I was at the local gun shop and had to bring this one home. It's the 7" barrel model of the 22A Smith & Wesson. I had it home about 5 minutes and put this Tasco red dot on it, cleaned it up, a little light oil and wen to the back yard with a clip of ammo. I'll take it to the range this weekend to put it on paper for the small game hunting seasons.










Bowhunter57


----------



## Bowhunter57 (Nov 25, 2006)

I made it out to the range, today and tried some Remington Golden Bullet HP and SubSonic ammo. The pistol liked both, but shot the SubSonics a little better. This target's 8 Ring is the size of a dime and the distance is 20 yards. Now, I'm ready for some small game hunting.










Bowhunter57


----------



## aarondhgraham (Mar 17, 2011)

*I would go for the NEOS,,,*

I own three NEOS pistols and a Carbine kit,,,
I much prefer them over the 22A a friend of mine has.

I have literally thousand of rounds through each frame,,,
I have had no problems with either of the three guns.

My friend has the 22A,,,
He has to replace the recoil buffer quite often,,,
It's an easy thing to do and they are inexpensive parts to obtain,,,
But my thinking is that a new designed pistol should not have _disposable_ parts.

Also, the Beretta magazines are the best I have ever seen for any .22 pistol,,,
The metal mags have a BIG button allowing for very easy loading,,,
The only drawback to this is your ammo will go quick. :mrgreen:

The Beretta's are very modular,,,
Extra barrels can be had for about $65.00.

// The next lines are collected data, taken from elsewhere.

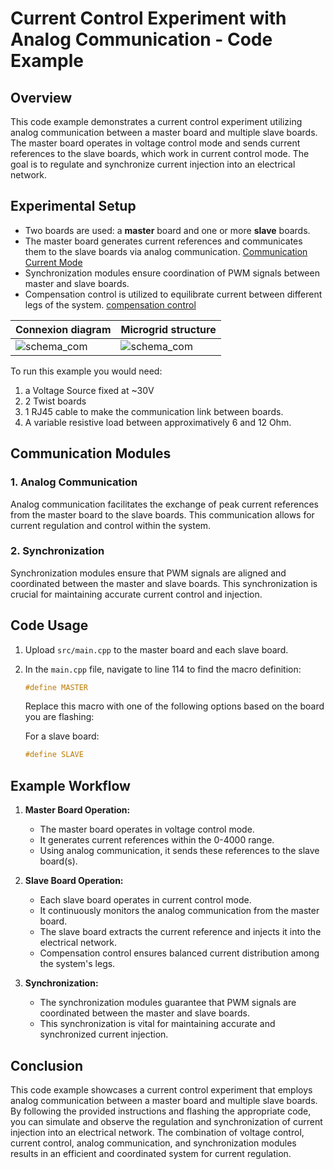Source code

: # Current Control Experiment with Analog Communication - Code Example

## Overview

This code example demonstrates a current control experiment utilizing analog communication between a master board and multiple slave boards. The master board operates in voltage control mode and sends current references to the slave boards, which work in current control mode. The goal is to regulate and synchronize current injection into an electrical network.

## Experimental Setup

- Two boards are used: a **master** board and one or more **slave** boards.
- The master board generates current references and communicates them to the slave boards via analog communication. [Communication Current Mode](https://gitlab.laas.fr/afarahhass/Test-Controle/-/tree/main_Communication_CurrentMode?ref_type=heads)
- Synchronization modules ensure coordination of PWM signals between master and slave boards.
- Compensation control is utilized to equilibrate current between different legs of the system. [compensation control](https://gitlab.laas.fr/afarahhass/Test-Controle/-/tree/main_CurrentMode_EqulibrateCurrent)


| Connexion diagram | Microgrid structure |
| ------ | ------ |
| ![schema_com](Image/Analogique.png) | ![schema_com](Image/Maitre.png)|


To run this example you would need:
1. a Voltage Source fixed at ~30V 
2. 2 Twist boards 
3. 1 RJ45 cable to make the communication link between boards.
4. A variable resistive load between approximatively 6 and 12 Ohm.

## Communication Modules

### 1. Analog Communication

Analog communication facilitates the exchange of peak current references from the master board to the slave boards. This communication allows for current regulation and control within the system.

### 2. Synchronization

Synchronization modules ensure that PWM signals are aligned and coordinated between the master and slave boards. This synchronization is crucial for maintaining accurate current control and injection.

## Code Usage

1. Upload `src/main.cpp` to the master board and each slave board.
2. In the `main.cpp` file, navigate to line 114 to find the macro definition:

   ```cpp
   #define MASTER
   ```

   Replace this macro with one of the following options based on the board you are flashing:

   For a slave board:
   ```cpp
   #define SLAVE
   ```

## Example Workflow

1. **Master Board Operation:**
   - The master board operates in voltage control mode.
   - It generates current references within the 0-4000 range.
   - Using analog communication, it sends these references to the slave board(s).

2. **Slave Board Operation:**
   - Each slave board operates in current control mode.
   - It continuously monitors the analog communication from the master board.
   - The slave board extracts the current reference and injects it into the electrical network.
   - Compensation control ensures balanced current distribution among the system's legs.

3. **Synchronization:**
   - The synchronization modules guarantee that PWM signals are coordinated between the master and slave boards.
   - This synchronization is vital for maintaining accurate and synchronized current injection.

## Conclusion

This code example showcases a current control experiment that employs analog communication between a master board and multiple slave boards. By following the provided instructions and flashing the appropriate code, you can simulate and observe the regulation and synchronization of current injection into an electrical network. The combination of voltage control, current control, analog communication, and synchronization modules results in an efficient and coordinated system for current regulation.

One friend has a 6" barrel with a red dot mounted for small game,,,
When he just wants to casually plink he swaps to the 4.5" barrel in 60 seconds flat.

People sometimes tease me about my "space cadet" pistols,,,
But then I just outshoot them and they quickly shut up.

The only drawback to the NEOS is it has very slender grips,,,
Many of my ham-fisted friends say they are too small,,,
The S&W 22A has a fat grip they would like better.

Hope this helps,,,

Aarond

.


----------



## ksblazer (Sep 18, 2010)

Nice shooting Bowhunter57

I purchased a S&W 22A that looks just like yours a few months ago. I've taken it to the range a couple of times and have been very pleased with it's accuracy. Plan on adding a red dot in the near future, so I can shoot groups like you do now.


----------